Cuando escribí El Túnel era todavía demasiado joven, y pienso que expresa sólo mi lado negativo de la existencia, mi lado negro y desesperanzado. Quizá eso mismo es lo que le da fuerza, esa fuerza de lo extremo. Pero me parece que el hombre, al final, se inclina más por la esperanza que por la desesperanza. De otro modo, todos nos habríamos ya disparado un tiro en la cabeza. Los terremotos, las guerras, los campos de concentración, las desilusiones, la miseria humana, la envidia, el resentimiento, la deslealtad, la traición, la derrota, la humillación: nada nos arredra, nada nos lleva a la muerte sino muy raramente. Todos esperamos algo, después de todo y a pesar de todo. Esa meta física de la esperanza he intentado describirla en la cuarta y última parte de mi novela, después de haber arrasado con casi todo en el Informe sobre Ciegos, especie de reiteración de la atmósfera de El Túnel, agravada y extremada. Pero hasta que no terminé esa cuarta y última parte y hasta que la novela no se publicó viví ansioso porque pensé que si me moría me juzgarían únicamente por aquella visión totalmente negativa y no iban a saber en forma cabal quién había sido yo. Porque al fin y al cabo uno escribe una novela para eso: para explicar al mundo quién es uno y qué espera de la existencia.
Se ha dicho que usted emplea todas las técnicas, desde el objetivismo más puro hasta el más desaforado subjetivismo. ¿Es una ventaja o una desventaja?

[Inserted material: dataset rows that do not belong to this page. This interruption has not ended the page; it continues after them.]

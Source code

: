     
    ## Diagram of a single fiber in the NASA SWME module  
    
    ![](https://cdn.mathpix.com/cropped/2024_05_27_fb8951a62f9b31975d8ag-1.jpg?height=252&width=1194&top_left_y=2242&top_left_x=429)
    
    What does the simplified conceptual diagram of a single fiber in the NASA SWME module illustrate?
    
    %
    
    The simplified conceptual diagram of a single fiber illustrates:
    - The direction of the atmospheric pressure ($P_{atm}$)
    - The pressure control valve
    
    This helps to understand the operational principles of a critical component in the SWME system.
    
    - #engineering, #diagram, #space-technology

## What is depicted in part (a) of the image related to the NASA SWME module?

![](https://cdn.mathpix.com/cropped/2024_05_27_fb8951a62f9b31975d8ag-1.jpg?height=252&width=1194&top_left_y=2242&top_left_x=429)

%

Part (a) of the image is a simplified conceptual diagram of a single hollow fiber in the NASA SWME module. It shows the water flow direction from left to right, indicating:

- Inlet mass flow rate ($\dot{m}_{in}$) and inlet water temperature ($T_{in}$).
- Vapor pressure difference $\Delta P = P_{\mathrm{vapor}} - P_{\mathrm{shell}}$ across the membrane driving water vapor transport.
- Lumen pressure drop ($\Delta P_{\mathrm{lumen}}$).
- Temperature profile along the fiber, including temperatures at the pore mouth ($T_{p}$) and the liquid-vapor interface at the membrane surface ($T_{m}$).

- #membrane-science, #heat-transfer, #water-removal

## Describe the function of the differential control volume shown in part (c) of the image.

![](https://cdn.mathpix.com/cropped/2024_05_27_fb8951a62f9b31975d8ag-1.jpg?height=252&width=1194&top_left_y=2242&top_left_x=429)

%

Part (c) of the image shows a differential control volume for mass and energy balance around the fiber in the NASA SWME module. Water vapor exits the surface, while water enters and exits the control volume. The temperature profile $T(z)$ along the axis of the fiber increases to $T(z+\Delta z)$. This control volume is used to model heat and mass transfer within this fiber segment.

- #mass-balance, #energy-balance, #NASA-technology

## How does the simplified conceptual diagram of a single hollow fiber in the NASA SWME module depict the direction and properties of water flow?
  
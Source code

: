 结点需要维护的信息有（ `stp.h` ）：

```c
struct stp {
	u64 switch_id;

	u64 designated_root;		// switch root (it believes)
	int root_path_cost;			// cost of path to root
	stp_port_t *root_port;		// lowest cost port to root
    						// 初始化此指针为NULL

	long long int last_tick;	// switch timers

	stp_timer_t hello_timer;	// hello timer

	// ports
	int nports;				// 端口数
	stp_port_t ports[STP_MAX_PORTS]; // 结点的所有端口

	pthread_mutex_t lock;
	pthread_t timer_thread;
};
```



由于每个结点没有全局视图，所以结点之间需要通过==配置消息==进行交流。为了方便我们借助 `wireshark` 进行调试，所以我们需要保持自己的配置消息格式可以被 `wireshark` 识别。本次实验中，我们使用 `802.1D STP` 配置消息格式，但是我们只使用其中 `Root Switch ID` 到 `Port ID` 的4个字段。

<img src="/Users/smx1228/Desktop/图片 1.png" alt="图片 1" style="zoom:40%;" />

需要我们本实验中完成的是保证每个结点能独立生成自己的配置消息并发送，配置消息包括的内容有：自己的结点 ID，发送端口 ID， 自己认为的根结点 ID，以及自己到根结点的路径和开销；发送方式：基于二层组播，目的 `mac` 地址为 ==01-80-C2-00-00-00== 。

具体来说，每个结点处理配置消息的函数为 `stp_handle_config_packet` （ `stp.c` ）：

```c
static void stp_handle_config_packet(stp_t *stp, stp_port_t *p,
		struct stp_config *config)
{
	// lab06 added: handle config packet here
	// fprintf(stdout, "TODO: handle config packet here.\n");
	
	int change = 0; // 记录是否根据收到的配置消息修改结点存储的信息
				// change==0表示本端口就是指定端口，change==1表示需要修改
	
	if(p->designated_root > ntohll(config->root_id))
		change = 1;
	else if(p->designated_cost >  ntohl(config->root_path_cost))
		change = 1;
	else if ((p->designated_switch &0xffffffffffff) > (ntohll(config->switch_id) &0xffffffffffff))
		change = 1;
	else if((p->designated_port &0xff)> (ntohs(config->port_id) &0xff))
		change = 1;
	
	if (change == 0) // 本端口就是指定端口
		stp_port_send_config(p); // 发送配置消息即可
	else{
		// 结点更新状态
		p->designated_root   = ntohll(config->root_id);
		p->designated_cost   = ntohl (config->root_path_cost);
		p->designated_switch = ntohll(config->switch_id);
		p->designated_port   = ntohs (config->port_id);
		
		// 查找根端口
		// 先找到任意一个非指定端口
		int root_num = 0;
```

Para mí, la novela es como la historia y como su protagonista el hombre: un género impuro por excelencia. Resiste cualquier clarificación total y desborda toda limitación. En cuanto a la técnica, considero legítimo todo lo que es útil para los fines perseguidos, e ilegítimas aquellas innovaciones que se hacen por la innovación misma. Así, al volver el hombre del siglo XX la mirada hacia un mundo hasta ese momento casi desconocido, como es el subconsciente, era inevitable y legítimo el empleo del monólogo interior. La novela de hoy se propone fundamentalmente una indagación del hombre, y para lograrlo el escritor debe recurrir a todos los instrumentos que se lo permitan, sin que le preocupen la coherencia y la unicidad, empleando a veces un microscopio y otras veces un aeroplano. Sería ridículo examinar un microbio a simple vista y un país con un microscopio. Esta es una de las fallas de los llamados objetivistas, y, en general, de todos los que intentan hacer ese descenso o viaje al fondo de la condición humana con un solo vehículo: sacrifican la verdad y la profundidad al prurito del método único, cuando debe ser al revés; ya que nada en la novela debe hacer sacrificar la verdad. En definitiva, son decadentes, como sucede cada vez que se prefiere el cómo al qué. Como si un hombre que debe dar la vuelta al mundo en ochenta días y tiene como único objetivo el cumplimiento de ese plan, por manía purista se propusiera hacerlo exclusivamente en elefante o en bicicleta, cuando es sabido que es tan ineficaz atravesar un río en bicicleta como correr en una buena carretera con elefante. La misión del hombre es dar la vuelta al mundo en ochenta días, no favorecer el prestigio de los elefantes o favorecer la venta de bicicletas.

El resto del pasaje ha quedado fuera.